4th International Conference on Integrating GIS and Environmental Modeling (GIS/EM4):
Problems, Prospects and Research Needs. Banff, Alberta, Canada, September 2 - 8, 2000.



Using remote sensing, GIS and artificial intelligence to

evaluate landslide susceptibility levels:
Application in the Bolivian Andes


GIS/EM4 No. 228

Stéphane Péloquin

Q. Hugh J. Gwyn



Abstract

A model based on linear discriminant analysis was developed which can reproduce the Landslide Susceptibility Map prepared independently by an Expert. The model evaluates the contribution from Topographic, Geoecological and Drainage thematic factors and variables. Overall accuracies of 89 and 78 % were attained depending on whether 2 or 3 classes of susceptibility are used. The Model identified the most important variables from an initial set of 44. The major variables were mainly topographic (readily available) and geoecological (not always available). Using the list of model variables we then evaluated the contribution of three satellites sensors to provide the geoecological variables. The overall accuracies based on SPOT, Landsat and RADARSAT are in the range from 75 to 80 %. Each of the sensors performed equally, though Landsat had the highest score. Because there is no absolute bases for evaluating an LS map, the modeling result are considered very successful.


Keywords
Natural Hazard Mapping, Landslide Susceptibility mapping, Remote Sensing, GIS, Expert System.


 

Introduction

 

Landslide susceptibility (LS) mapping is a complex task that requires experience and fine expertise to produce reliable maps. Over the years, the need for such information has increased significantly because the population tends to move into geomorphologically fragile and hazardous regions of the world in response to increased population (Bruce, 1993).

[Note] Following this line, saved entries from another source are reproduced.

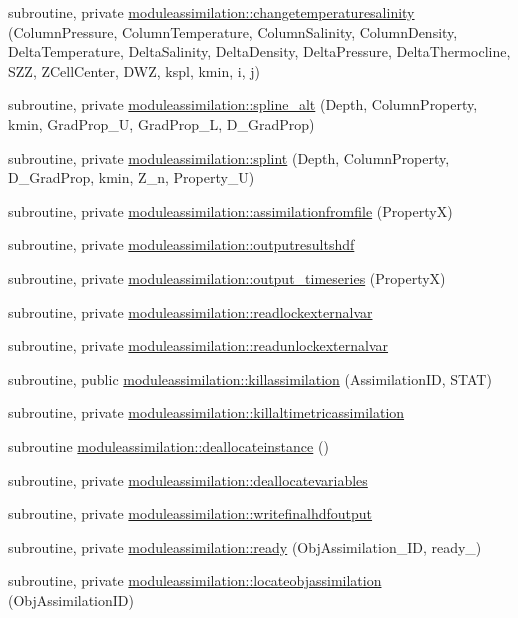 \begin{DoxyCompactItemize}
subroutine, private \mbox{\hyperlink{namespacemoduleassimilation_a689487c17f9fdb64311b351530c9244a}{moduleassimilation\+::changetemperaturesalinity}} (Column\+Pressure, Column\+Temperature, Column\+Salinity, Column\+Density, Delta\+Temperature, Delta\+Salinity, Delta\+Density, Delta\+Pressure, Delta\+Thermocline, S\+ZZ, Z\+Cell\+Center, D\+WZ, kspl, kmin, i, j)
\item 
subroutine, private \mbox{\hyperlink{namespacemoduleassimilation_a4473000cecbde1abb63d63fc9a6f5858}{moduleassimilation\+::spline\+\_\+alt}} (Depth, Column\+Property, kmin, Grad\+Prop\+\_\+U, Grad\+Prop\+\_\+L, D\+\_\+\+Grad\+Prop)
\item 
subroutine, private \mbox{\hyperlink{namespacemoduleassimilation_a5db3c59220db22267e7e1e7eca84a356}{moduleassimilation\+::splint}} (Depth, Column\+Property, D\+\_\+\+Grad\+Prop, kmin, Z\+\_\+n, Property\+\_\+U)
\item 
subroutine, private \mbox{\hyperlink{namespacemoduleassimilation_ac07092b01bbf318f77800bb88c9f12bf}{moduleassimilation\+::assimilationfromfile}} (PropertyX)
\item 
subroutine, private \mbox{\hyperlink{namespacemoduleassimilation_a48b30161fd16a556f8e54eeaf6b054e3}{moduleassimilation\+::outputresultshdf}}
\item 
subroutine, private \mbox{\hyperlink{namespacemoduleassimilation_a4802b71b408a488941f1becab34042ec}{moduleassimilation\+::output\+\_\+timeseries}} (PropertyX)
\item 
subroutine, private \mbox{\hyperlink{namespacemoduleassimilation_ad7f96fa745bdccdc0281d15675836a9b}{moduleassimilation\+::readlockexternalvar}}
\item 
subroutine, private \mbox{\hyperlink{namespacemoduleassimilation_a3215402dbc1d7602c94ca05f33ce52a7}{moduleassimilation\+::readunlockexternalvar}}
\item 
subroutine, public \mbox{\hyperlink{namespacemoduleassimilation_a3e8d98d577185433d513756aadd846f8}{moduleassimilation\+::killassimilation}} (Assimilation\+ID, S\+T\+AT)
\item 
subroutine, private \mbox{\hyperlink{namespacemoduleassimilation_a457aa90cd01b96e0e4a625d41ea9ba78}{moduleassimilation\+::killaltimetricassimilation}}
\item 
subroutine \mbox{\hyperlink{namespacemoduleassimilation_a90d72337a9f9a14b03745d53d1bb201f}{moduleassimilation\+::deallocateinstance}} ()
\item 
subroutine, private \mbox{\hyperlink{namespacemoduleassimilation_a92631d1b5885e157d6d4ef36379213e9}{moduleassimilation\+::deallocatevariables}}
\item 
subroutine, private \mbox{\hyperlink{namespacemoduleassimilation_a68cb52758df87c362f43dd3e9690121b}{moduleassimilation\+::writefinalhdfoutput}}
\item 
subroutine, private \mbox{\hyperlink{namespacemoduleassimilation_a7c7eb17646a26837c5dfb9acc963b010}{moduleassimilation\+::ready}} (Obj\+Assimilation\+\_\+\+ID, ready\+\_\+)
\item 
subroutine, private \mbox{\hyperlink{namespacemoduleassimilation_acb3e0bb143f8372bac2b99052ba4943d}{moduleassimilation\+::locateobjassimilation}} (Obj\+Assimilation\+ID)
\end{DoxyCompactItemize}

The production of these maps assists decision makers to plan urban development with more accuracy and protect local residents more efficiently (Leroi, 1996; Schuster, 1996).

 

Unfortunately, this information is almost inexistent because of the number and complexity of the required steps needed to produce LS documents (Cruden and Varnes, 1995).

 

As of today, the best LS maps are produced by earth scientist experts having years of experience applying traditional methodologies (i.e. air photos, existing maps and field work) as the basic sources of information (Van Westen, 1993; Leroi, 1996). These experts are recognised as being able to generate results that are highly reliable. Unfortunately, they are too few in the world to respond to the actual demand.

 

This paper presents the modelling steps that we have developed to reproduce a LS level map originally created by an expert using air photos. The reproduction involved the application of an artificial intelligence technique to extract the expert knowledge in order to develop a mathematical susceptibility model. Our results show that it is possible to automatically generate these documents with an accuracy ranging from 78% to 89%. The methodology allows less experienced people to generate LS maps and thereby greatly increase the availability of such information.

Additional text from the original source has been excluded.